The village board will begin discussion of the proposal tonight at 6:30 p.m. in the board room at village hall, 535 Duane St. Village officials say the board is expected to take a vote at next week's meeting on Jan. 30.
Already, three of six trustees have told the Daily Herald they are leaning toward voting in favor of the lights. Village President Mark Pfefferman would cast the potential tiebreaking vote.
The Daily Herald asked both sides to present their side of the debate. Writing in support of the lights is Chris McCain, District 87's assistant superintendent for business services. In opposition to the lights is resident Kirk Burger, representing the citizens advocacy group Our Field Our Town.
Pro: Lights would increase opportunities for athletes, students
By Chris McClain, Glenbard High School District 87
Glenbard West High School has used Memorial Field for extracurricular and physical education programs for decades.

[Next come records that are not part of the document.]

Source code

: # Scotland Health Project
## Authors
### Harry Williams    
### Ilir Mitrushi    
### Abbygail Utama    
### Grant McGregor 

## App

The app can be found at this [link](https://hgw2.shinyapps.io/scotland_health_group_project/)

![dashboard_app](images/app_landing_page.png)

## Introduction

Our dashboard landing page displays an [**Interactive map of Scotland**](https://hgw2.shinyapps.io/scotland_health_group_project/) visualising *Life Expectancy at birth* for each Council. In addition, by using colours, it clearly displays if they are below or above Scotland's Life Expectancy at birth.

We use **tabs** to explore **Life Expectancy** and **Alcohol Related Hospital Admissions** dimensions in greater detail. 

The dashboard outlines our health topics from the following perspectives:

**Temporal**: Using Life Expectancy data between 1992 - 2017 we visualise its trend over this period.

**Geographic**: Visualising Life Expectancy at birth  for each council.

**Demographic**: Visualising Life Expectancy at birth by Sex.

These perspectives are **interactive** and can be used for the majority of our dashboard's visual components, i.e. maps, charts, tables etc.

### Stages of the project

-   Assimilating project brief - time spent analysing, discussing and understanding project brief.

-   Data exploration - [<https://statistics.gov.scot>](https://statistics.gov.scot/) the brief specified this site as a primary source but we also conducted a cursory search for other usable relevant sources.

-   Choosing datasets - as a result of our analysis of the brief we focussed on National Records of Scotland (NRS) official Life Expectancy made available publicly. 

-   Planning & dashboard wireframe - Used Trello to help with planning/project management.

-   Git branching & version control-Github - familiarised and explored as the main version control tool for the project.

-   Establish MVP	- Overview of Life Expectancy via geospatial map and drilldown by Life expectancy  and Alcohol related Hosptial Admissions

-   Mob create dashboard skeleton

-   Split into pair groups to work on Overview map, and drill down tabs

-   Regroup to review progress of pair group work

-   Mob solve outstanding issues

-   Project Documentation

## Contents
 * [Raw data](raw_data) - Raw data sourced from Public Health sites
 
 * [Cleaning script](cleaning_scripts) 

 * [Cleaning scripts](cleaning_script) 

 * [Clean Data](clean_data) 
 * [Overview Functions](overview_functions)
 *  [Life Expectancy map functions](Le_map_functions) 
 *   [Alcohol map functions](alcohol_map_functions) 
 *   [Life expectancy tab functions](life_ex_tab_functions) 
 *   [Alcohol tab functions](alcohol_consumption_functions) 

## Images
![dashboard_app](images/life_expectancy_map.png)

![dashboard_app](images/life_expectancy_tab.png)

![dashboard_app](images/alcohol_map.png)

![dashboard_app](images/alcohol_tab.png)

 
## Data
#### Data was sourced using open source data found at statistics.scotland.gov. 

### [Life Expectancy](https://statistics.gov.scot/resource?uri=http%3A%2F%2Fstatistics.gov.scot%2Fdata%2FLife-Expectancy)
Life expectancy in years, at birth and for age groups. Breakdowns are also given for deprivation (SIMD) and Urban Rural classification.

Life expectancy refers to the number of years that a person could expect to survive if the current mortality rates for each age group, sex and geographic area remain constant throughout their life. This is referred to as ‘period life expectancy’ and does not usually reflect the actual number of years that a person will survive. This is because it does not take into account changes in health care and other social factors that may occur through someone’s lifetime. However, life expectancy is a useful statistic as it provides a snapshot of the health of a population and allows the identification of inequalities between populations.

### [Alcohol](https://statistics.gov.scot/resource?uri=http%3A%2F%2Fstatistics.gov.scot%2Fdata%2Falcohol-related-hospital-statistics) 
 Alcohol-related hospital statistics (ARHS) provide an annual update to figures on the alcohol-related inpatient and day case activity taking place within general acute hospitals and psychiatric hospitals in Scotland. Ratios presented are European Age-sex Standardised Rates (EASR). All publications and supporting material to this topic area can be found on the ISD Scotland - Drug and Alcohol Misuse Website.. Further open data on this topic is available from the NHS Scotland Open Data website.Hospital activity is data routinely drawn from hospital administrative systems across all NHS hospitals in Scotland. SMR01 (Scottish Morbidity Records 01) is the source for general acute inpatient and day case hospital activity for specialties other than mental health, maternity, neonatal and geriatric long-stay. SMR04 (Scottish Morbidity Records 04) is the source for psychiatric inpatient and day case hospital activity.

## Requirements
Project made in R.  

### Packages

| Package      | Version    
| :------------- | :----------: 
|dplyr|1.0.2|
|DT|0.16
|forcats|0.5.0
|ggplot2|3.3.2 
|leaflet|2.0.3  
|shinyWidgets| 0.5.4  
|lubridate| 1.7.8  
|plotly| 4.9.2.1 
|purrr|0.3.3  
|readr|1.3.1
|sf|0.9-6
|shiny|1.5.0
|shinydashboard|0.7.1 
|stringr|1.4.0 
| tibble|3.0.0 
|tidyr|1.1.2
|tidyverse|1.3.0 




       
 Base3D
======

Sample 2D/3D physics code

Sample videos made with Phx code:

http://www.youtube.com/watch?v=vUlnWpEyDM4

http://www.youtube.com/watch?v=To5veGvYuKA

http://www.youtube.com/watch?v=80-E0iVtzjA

Glenbard District 87 purchased Memorial Field from the Glen Ellyn Park District and received a special-use permit from the village of Glen Ellyn in 2000. Future lights were contemplated in the special-use permit, subject to the approval of a variance.
In summer 2010, we installed synthetic turf at Memorial Field. The Glenbard West Boosters, Capital Campaign Committee, Glen Ellyn Park District and Glenbard High School District 87 collaboratively funded this project.
The synthetic turf has provided a safer, more reliable outdoor instructional space that increases usage opportunities for physical education, extracurriculars and park district programs.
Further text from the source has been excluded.